> [Assignment]:
Collect every line below that contains the word "name".

> [Stored data entries]:
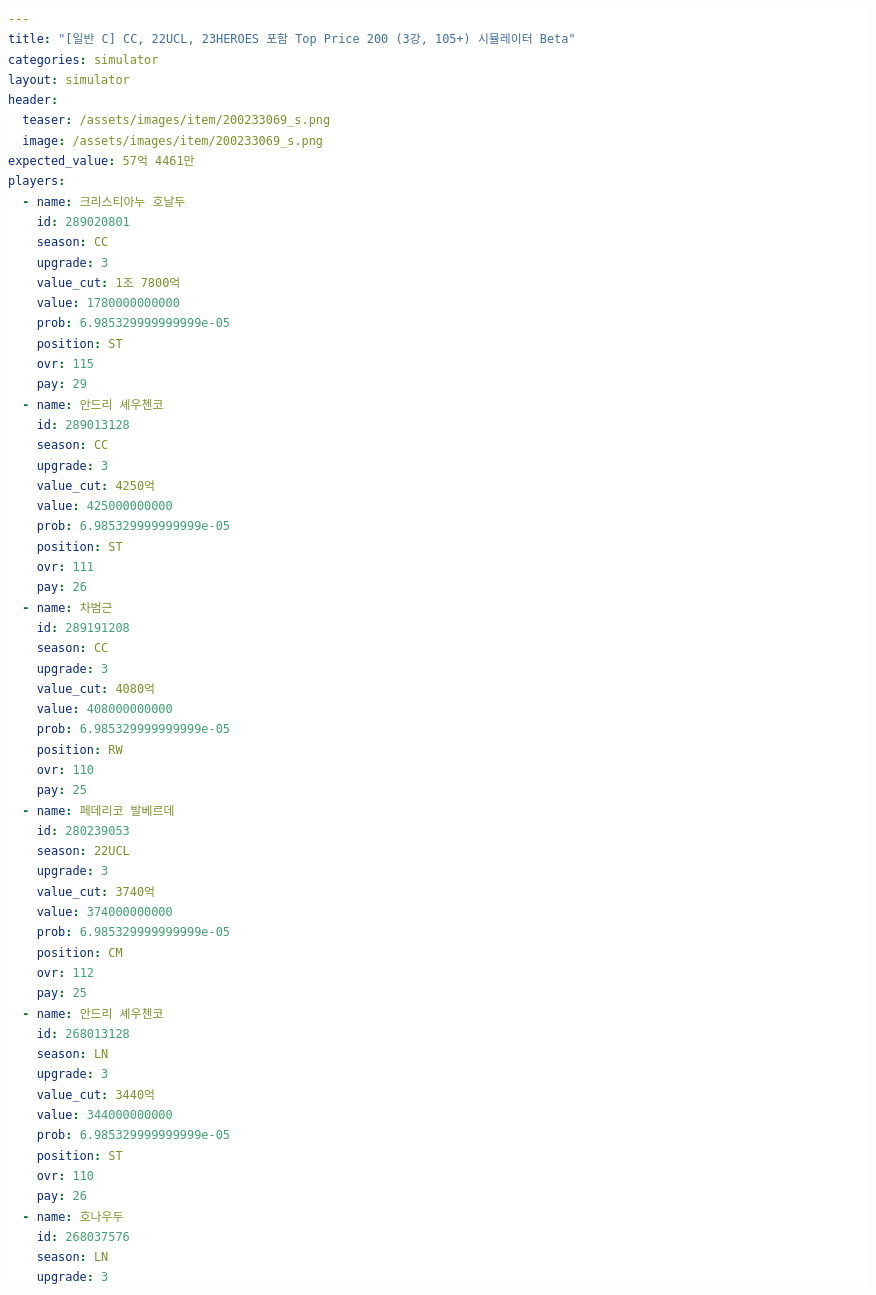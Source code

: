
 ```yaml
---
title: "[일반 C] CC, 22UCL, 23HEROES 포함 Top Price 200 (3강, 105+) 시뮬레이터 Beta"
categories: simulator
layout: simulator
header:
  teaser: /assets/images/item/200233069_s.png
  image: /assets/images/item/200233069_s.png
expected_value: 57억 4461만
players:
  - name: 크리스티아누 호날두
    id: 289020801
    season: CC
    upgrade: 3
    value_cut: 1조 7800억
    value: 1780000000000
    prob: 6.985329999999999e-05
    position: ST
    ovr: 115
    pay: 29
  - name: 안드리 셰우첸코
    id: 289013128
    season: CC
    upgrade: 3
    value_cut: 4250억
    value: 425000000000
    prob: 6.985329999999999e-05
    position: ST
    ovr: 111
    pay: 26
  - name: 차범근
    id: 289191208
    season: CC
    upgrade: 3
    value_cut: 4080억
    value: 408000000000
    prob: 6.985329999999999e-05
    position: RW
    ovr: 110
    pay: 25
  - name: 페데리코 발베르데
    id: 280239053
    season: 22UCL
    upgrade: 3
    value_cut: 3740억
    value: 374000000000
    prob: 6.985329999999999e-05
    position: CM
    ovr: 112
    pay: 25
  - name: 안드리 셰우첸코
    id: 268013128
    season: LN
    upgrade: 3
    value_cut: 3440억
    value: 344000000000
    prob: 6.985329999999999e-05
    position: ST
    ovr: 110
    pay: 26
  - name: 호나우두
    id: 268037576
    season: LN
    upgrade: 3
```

> [Answer space]:
  - name: 크리스티아누 호날두
  - name: 안드리 셰우첸코
  - name: 차범근
  - name: 페데리코 발베르데
  - name: 안드리 셰우첸코
  - name: 호나우두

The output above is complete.